Après Ouessant, c'est donc sur Sein qu'Epstein jette son dévolu. Beaucoup d'historiens et de critiques, comme Vincent Guigeuno (Jean Epstein, cinéaste des îles) voient dans l'amour que porte Epstein aux îles bretonnes un désir de retour à la vraie nature. Il y a de cela bien sûr, mais on peut aussi faire l'hypothèse qu'Epstein s'est lié aux îles et à ses habitants pour des questions avant tout cinématographiques. La figure même de l'île renvoie complètement au cinéma. Chaque film est une île, et cet archipel breton qu'Epstein découvre c'est autant de promesses de films qui s'ouvrent à lui. Surtout, il y a la volonté de filmer d'authentiques îliens. Au temps du muet, trouver ces visages marqués, burinés, tannés par le vent salé et le soleil, c'est comme découvrir des paysages magnifiques et inédits. Epstein, qui n'aime rien tant que les gros plans, peut s'en approcher et filmer chaque ride comme des vallées. Et le silence de ces Bretons taiseux convient parfaitement à un cinéma de pur image. Ces hommes et ces femmes s'expriment moins par la parole que par les silences, les postures, les gestes et les regards. Ils pratiquent une langue du corps qui fait d'eux des acteurs rêvés, un peuple fait pour le cinéma muet !

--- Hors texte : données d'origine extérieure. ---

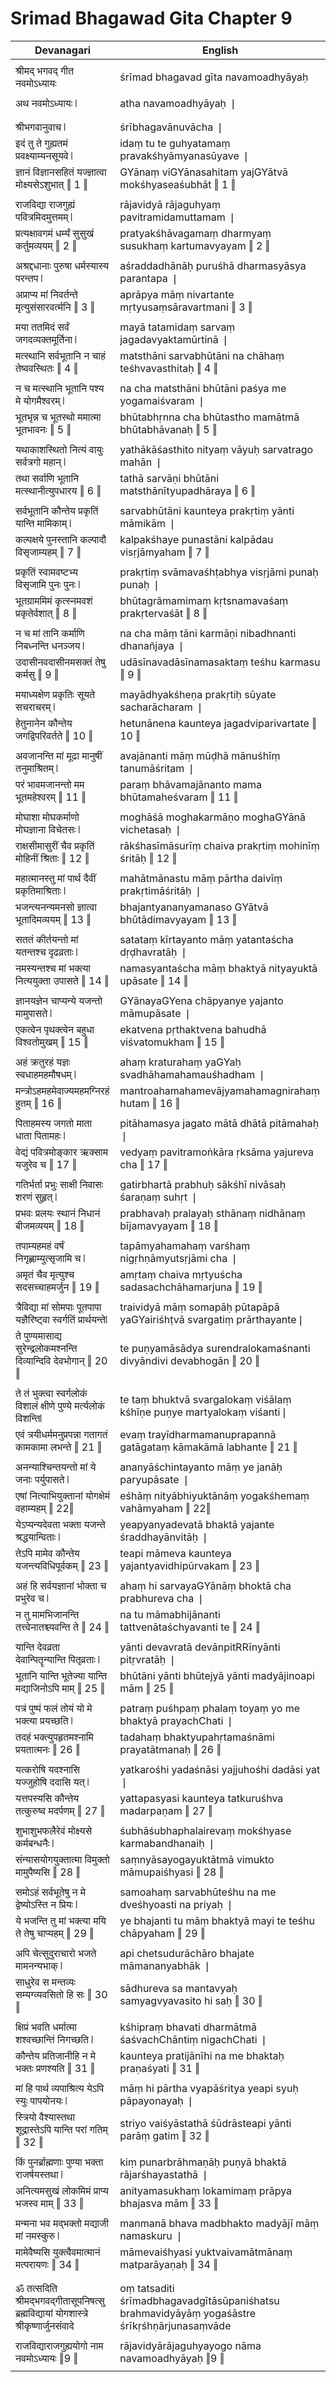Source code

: # Srimad Bhagawad Gita Chapter 9

| Devanagari | English |
| ------ | ------ |
|  |  |
| श्रीमद् भगवद् गीत नवमोऽध्यायः   | śrīmad bhagavad gīta navamoadhyāyaḥ   |
|  |  |
| अथ नवमोऽध्यायः ❘   | atha navamoadhyāyaḥ ❘   |
|  |  |
|  |  |
| श्रीभगवानुवाच ❘   | śrībhagavānuvācha ❘   |
| इदं तु ते गुह्यतमं प्रवक्ष्याम्यनसूयवे ❘   | idaṃ tu te guhyatamaṃ pravakśhyāmyanasūyave ❘   |
| ज्ञानं विज्ञानसहितं यज्ज्ञात्वा मोक्ष्यसेऽशुभात् ‖ 1 ‖   | GYānaṃ viGYānasahitaṃ yajGYātvā mokśhyaseaśubhāt ‖ 1 ‖   |
|  |  |
| राजविद्या राजगुह्यं पवित्रमिदमुत्तमम् ❘   | rājavidyā rājaguhyaṃ pavitramidamuttamam ❘   |
| प्रत्यक्षावगमं धर्म्यं सुसुखं कर्तुमव्ययम् ‖ 2 ‖   | pratyakśhāvagamaṃ dharmyaṃ susukhaṃ kartumavyayam ‖ 2 ‖   |
|  |  |
| अश्रद्दधानाः पुरुषा धर्मस्यास्य परन्तप ❘   | aśraddadhānāḥ puruśhā dharmasyāsya parantapa ❘   |
| अप्राप्य मां निवर्तन्ते मृत्युसंसारवर्त्मनि ‖ 3 ‖   | aprāpya māṃ nivartante mṛtyusaṃsāravartmani ‖ 3 ‖   |
|  |  |
| मया ततमिदं सर्वं जगदव्यक्तमूर्तिना ❘   | mayā tatamidaṃ sarvaṃ jagadavyaktamūrtinā ❘   |
| मत्स्थानि सर्वभूतानि न चाहं तेष्ववस्थितः ‖ 4 ‖   | matsthāni sarvabhūtāni na chāhaṃ teśhvavasthitaḥ ‖ 4 ‖   |
|  |  |
| न च मत्स्थानि भूतानि पश्य मे योगमैश्वरम् ❘   | na cha matsthāni bhūtāni paśya me yogamaiśvaram ❘   |
| भूतभृन्न च भूतस्थो ममात्मा भूतभावनः ‖ 5 ‖   | bhūtabhṛnna cha bhūtastho mamātmā bhūtabhāvanaḥ ‖ 5 ‖   |
|  |  |
| यथाकाशस्थितो नित्यं वायुः सर्वत्रगो महान् ❘   | yathākāśasthito nityaṃ vāyuḥ sarvatrago mahān ❘   |
| तथा सर्वाणि भूतानि मत्स्थानीत्युपधारय ‖ 6 ‖   | tathā sarvāṇi bhūtāni matsthānītyupadhāraya ‖ 6 ‖   |
|  |  |
| सर्वभूतानि कौन्तेय प्रकृतिं यान्ति मामिकाम् ❘   | sarvabhūtāni kaunteya prakṛtiṃ yānti māmikām ❘   |
| कल्पक्षये पुनस्तानि कल्पादौ विसृजाम्यहम् ‖ 7 ‖   | kalpakśhaye punastāni kalpādau visṛjāmyaham ‖ 7 ‖   |
|  |  |
| प्रकृतिं स्वामवष्टभ्य विसृजामि पुनः पुनः ❘   | prakṛtiṃ svāmavaśhṭabhya visṛjāmi punaḥ punaḥ ❘   |
| भूतग्राममिमं कृत्स्नमवशं प्रकृतेर्वशात् ‖ 8 ‖   | bhūtagrāmamimaṃ kṛtsnamavaśaṃ prakṛtervaśāt ‖ 8 ‖   |
|  |  |
| न च मां तानि कर्माणि निबध्नन्ति धनञ्जय ❘   | na cha māṃ tāni karmāṇi nibadhnanti dhanañjaya ❘   |
| उदासीनवदासीनमसक्तं तेषु कर्मसु ‖ 9 ‖   | udāsīnavadāsīnamasaktaṃ teśhu karmasu ‖ 9 ‖   |
|  |  |
| मयाध्यक्षेण प्रकृतिः सूयते सचराचरम् ❘   | mayādhyakśheṇa prakṛtiḥ sūyate sacharācharam ❘   |
| हेतुनानेन कौन्तेय जगद्विपरिवर्तते ‖ 10 ‖   | hetunānena kaunteya jagadviparivartate ‖ 10 ‖   |
|  |  |
| अवजानन्ति मां मूढा मानुषीं तनुमाश्रितम् ❘   | avajānanti māṃ mūḍhā mānuśhīṃ tanumāśritam ❘   |
| परं भावमजानन्तो मम भूतमहेश्वरम् ‖ 11 ‖   | paraṃ bhāvamajānanto mama bhūtamaheśvaram ‖ 11 ‖   |
|  |  |
| मोघाशा मोघकर्माणो मोघज्ञाना विचेतसः ❘   | moghāśā moghakarmāṇo moghaGYānā vichetasaḥ ❘   |
| राक्षसीमासुरीं चैव प्रकृतिं मोहिनीं श्रिताः ‖ 12 ‖   | rākśhasīmāsurīṃ chaiva prakṛtiṃ mohinīṃ śritāḥ ‖ 12 ‖   |
|  |  |
| महात्मानस्तु मां पार्थ दैवीं प्रकृतिमाश्रिताः ❘   | mahātmānastu māṃ pārtha daivīṃ prakṛtimāśritāḥ ❘   |
| भजन्त्यनन्यमनसो ज्ञात्वा भूतादिमव्ययम् ‖ 13 ‖   | bhajantyananyamanaso GYātvā bhūtādimavyayam ‖ 13 ‖   |
|  |  |
| सततं कीर्तयन्तो मां यतन्तश्च दृढव्रताः ❘   | satataṃ kīrtayanto māṃ yatantaścha dṛḍhavratāḥ ❘   |
| नमस्यन्तश्च मां भक्त्या नित्ययुक्ता उपासते ‖ 14 ‖   | namasyantaścha māṃ bhaktyā nityayuktā upāsate ‖ 14 ‖   |
|  |  |
| ज्ञानयज्ञेन चाप्यन्ये यजन्तो मामुपासते ❘   | GYānayaGYena chāpyanye yajanto māmupāsate ❘   |
| एकत्वेन पृथक्त्वेन बहुधा विश्वतोमुखम् ‖ 15 ‖   | ekatvena pṛthaktvena bahudhā viśvatomukham ‖ 15 ‖   |
|  |  |
| अहं क्रतुरहं यज्ञः स्वधाहमहमौषधम् ❘   | ahaṃ kraturahaṃ yaGYaḥ svadhāhamahamauśhadham ❘   |
| मन्त्रोऽहमहमेवाज्यमहमग्निरहं हुतम् ‖ 16 ‖   | mantroahamahamevājyamahamagnirahaṃ hutam ‖ 16 ‖   |
|  |  |
| पिताहमस्य जगतो माता धाता पितामहः ❘   | pitāhamasya jagato mātā dhātā pitāmahaḥ ❘   |
| वेद्यं पवित्रमोङ्कार ऋक्साम यजुरेव च ‖ 17 ‖   | vedyaṃ pavitramoṅkāra ṛksāma yajureva cha ‖ 17 ‖   |
|  |  |
| गतिर्भर्ता प्रभुः साक्षी निवासः शरणं सुहृत् ❘   | gatirbhartā prabhuḥ sākśhī nivāsaḥ śaraṇaṃ suhṛt ❘   |
| प्रभवः प्रलयः स्थानं निधानं बीजमव्ययम् ‖ 18 ‖   | prabhavaḥ pralayaḥ sthānaṃ nidhānaṃ bījamavyayam ‖ 18 ‖   |
|  |  |
| तपाम्यहमहं वर्षं निगृह्णाम्युत्सृजामि च ❘   | tapāmyahamahaṃ varśhaṃ nigṛhṇāmyutsṛjāmi cha ❘   |
| अमृतं चैव मृत्युश्च सदसच्चाहमर्जुन ‖ 19 ‖   | amṛtaṃ chaiva mṛtyuścha sadasachchāhamarjuna ‖ 19 ‖   |
|  |  |
| त्रैविद्या मां सोमपाः पूतपापा यज्ञैरिष्ट्वा स्वर्गतिं प्रार्थयन्ते❘   | traividyā māṃ somapāḥ pūtapāpā yaGYairiśhṭvā svargatiṃ prārthayante❘   |
| ते पुण्यमासाद्य सुरेन्द्रलोकमश्नन्ति दिव्यान्दिवि देवभोगान् ‖ 20 ‖   | te puṇyamāsādya surendralokamaśnanti divyāndivi devabhogān ‖ 20 ‖   |
|  |  |
| ते तं भुक्त्वा स्वर्गलोकं विशालं क्षीणे पुण्ये मर्त्यलोकं विशन्ति❘   | te taṃ bhuktvā svargalokaṃ viśālaṃ kśhīṇe puṇye martyalokaṃ viśanti❘   |
| एवं त्रयीधर्ममनुप्रपन्ना गतागतं कामकामा लभन्ते ‖ 21 ‖   | evaṃ trayīdharmamanuprapannā gatāgataṃ kāmakāmā labhante ‖ 21 ‖   |
|  |  |
| अनन्याश्चिन्तयन्तो मां ये जनाः पर्युपासते ❘   | ananyāśchintayanto māṃ ye janāḥ paryupāsate ❘   |
| एषां नित्याभियुक्तानां योगक्षेमं वहाम्यहम् ‖ 22‖   | eśhāṃ nityābhiyuktānāṃ yogakśhemaṃ vahāmyaham ‖ 22‖   |
| येऽप्यन्यदेवता भक्ता यजन्ते श्रद्धयान्विताः ❘   | yeapyanyadevatā bhaktā yajante śraddhayānvitāḥ ❘   |
| तेऽपि मामेव कौन्तेय यजन्त्यविधिपूर्वकम् ‖ 23 ‖   | teapi māmeva kaunteya yajantyavidhipūrvakam ‖ 23 ‖   |
|  |  |
| अहं हि सर्वयज्ञानां भोक्ता च प्रभुरेव च ❘   | ahaṃ hi sarvayaGYānāṃ bhoktā cha prabhureva cha ❘   |
| न तु मामभिजानन्ति तत्त्वेनातश्च्यवन्ति ते ‖ 24 ‖   | na tu māmabhijānanti tattvenātaśchyavanti te ‖ 24 ‖   |
|  |  |
| यान्ति देवव्रता देवान्पितॄन्यान्ति पितृव्रताः ❘   | yānti devavratā devānpitRRīnyānti pitṛvratāḥ ❘   |
| भूतानि यान्ति भूतेज्या यान्ति मद्याजिनोऽपि माम् ‖ 25 ‖   | bhūtāni yānti bhūtejyā yānti madyājinoapi mām ‖ 25 ‖   |
|  |  |
| पत्रं पुष्पं फलं तोयं यो मे भक्त्या प्रयच्छति ❘   | patraṃ puśhpaṃ phalaṃ toyaṃ yo me bhaktyā prayachChati ❘   |
| तदहं भक्त्युपहृतमश्नामि प्रयतात्मनः ‖ 26 ‖   | tadahaṃ bhaktyupahṛtamaśnāmi prayatātmanaḥ ‖ 26 ‖   |
|  |  |
| यत्करोषि यदश्नासि यज्जुहोषि ददासि यत् ❘   | yatkarośhi yadaśnāsi yajjuhośhi dadāsi yat ❘   |
| यत्तपस्यसि कौन्तेय तत्कुरुष्व मदर्पणम् ‖ 27 ‖   | yattapasyasi kaunteya tatkuruśhva madarpaṇam ‖ 27 ‖   |
|  |  |
| शुभाशुभफलैरेवं मोक्ष्यसे कर्मबन्धनैः ❘   | śubhāśubhaphalairevaṃ mokśhyase karmabandhanaiḥ ❘   |
| संन्यासयोगयुक्तात्मा विमुक्तो मामुपैष्यसि ‖ 28 ‖   | saṃnyāsayogayuktātmā vimukto māmupaiśhyasi ‖ 28 ‖   |
|  |  |
| समोऽहं सर्वभूतेषु न मे द्वेष्योऽस्ति न प्रियः ❘   | samoahaṃ sarvabhūteśhu na me dveśhyoasti na priyaḥ ❘   |
| ये भजन्ति तु मां भक्त्या मयि ते तेषु चाप्यहम् ‖ 29 ‖   | ye bhajanti tu māṃ bhaktyā mayi te teśhu chāpyaham ‖ 29 ‖   |
|  |  |
| अपि चेत्सुदुराचारो भजते मामनन्यभाक् ❘   | api chetsudurāchāro bhajate māmananyabhāk ❘   |
| साधुरेव स मन्तव्यः सम्यग्व्यवसितो हि सः ‖ 30 ‖   | sādhureva sa mantavyaḥ samyagvyavasito hi saḥ ‖ 30 ‖   |
|  |  |
| क्षिप्रं भवति धर्मात्मा शश्वच्छान्तिं निगच्छति ❘   | kśhipraṃ bhavati dharmātmā śaśvachChāntiṃ nigachChati ❘   |
| कौन्तेय प्रतिजानीहि न मे भक्तः प्रणश्यति ‖ 31 ‖   | kaunteya pratijānīhi na me bhaktaḥ praṇaśyati ‖ 31 ‖   |
|  |  |
| मां हि पार्थ व्यपाश्रित्य येऽपि स्युः पापयोनयः ❘   | māṃ hi pārtha vyapāśritya yeapi syuḥ pāpayonayaḥ ❘   |
| स्त्रियो वैश्यास्तथा शूद्रास्तेऽपि यान्ति परां गतिम् ‖ 32 ‖   | striyo vaiśyāstathā śūdrāsteapi yānti parāṃ gatim ‖ 32 ‖   |
|  |  |
| किं पुनर्ब्राह्मणाः पुण्या भक्ता राजर्षयस्तथा ❘   | kiṃ punarbrāhmaṇāḥ puṇyā bhaktā rājarśhayastathā ❘   |
| अनित्यमसुखं लोकमिमं प्राप्य भजस्व माम् ‖ 33 ‖   | anityamasukhaṃ lokamimaṃ prāpya bhajasva mām ‖ 33 ‖   |
|  |  |
| मन्मना भव मद्भक्तो मद्याजी मां नमस्कुरु ❘   | manmanā bhava madbhakto madyājī māṃ namaskuru ❘   |
| मामेवैष्यसि युक्त्वैवमात्मानं मत्परायणः ‖ 34 ‖   | māmevaiśhyasi yuktvaivamātmānaṃ matparāyaṇaḥ ‖ 34 ‖   |
|  |  |
|  |  |
| ॐ तत्सदिति श्रीमद्भगवद्गीतासूपनिषत्सु ब्रह्मविद्यायां योगशास्त्रे श्रीकृष्णार्जुनसंवादे   | oṃ tatsaditi śrīmadbhagavadgītāsūpaniśhatsu brahmavidyāyāṃ yogaśāstre śrīkṛśhṇārjunasaṃvāde   |
|  |  |
| राजविद्याराजगुह्ययोगो नाम नवमोऽध्यायः ‖9 ‖   | rājavidyārājaguhyayogo nāma navamoadhyāyaḥ ‖9 ‖   |
|  |  |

« Les expressions sincères, les gestes naturels devaient être et sont encore évités, décomposés, prolongés, tenus, stylisés parce que trop rapides, illisibles à la cadence des prises de vues et des projections ordinaires ; seul l'enregistrement à 30 ou 40 images à la seconde permet de supprimer ce premier caractère mensonger du jeu de l'interprète. Le maquillage d'autre part met gravement en danger la vérité d'une expression. Pour peu qu'on ait vu un seul film réalisé sans que les interprètes en aient été maquillés, on ne peut s'empêcher de sourire en constatant l'extraordinaire déformation d'un visage, la paralysie de ses traits les plus fins et les plus mobiles sous un masque de pâte. » (« Les Approches de la vérité », Photo-Ciné novembre 1928) Epstein emprunte une route qu'Alain Cavalier suivra un demi siècle plus tard en quittant lui aussi la lourdeur de la production de studio pour s'en aller tourner le plus légèrement possible. Il va chercher des acteurs non professionnels, des présences naturelles qui jusqu'ici n'avaient pas leur place dans l'expression artistique (ni au cinéma, ni au théâtre qui par son dispositif même empêche ce naturel) et que le cinéma peut utiliser, dévoiler. Surtout, il va inventer son film en tournant, pas en le préparant en amont, en le storyboardant, en en dessinant les décors et en écrivant chaque ligne de dialogue. Il imagine une ébauche de récit en rencontrant les îliens, en discutant avec les marins, en arpentant Sein. Puis il va laisser cette histoire être transformée par l'épreuve du tournage.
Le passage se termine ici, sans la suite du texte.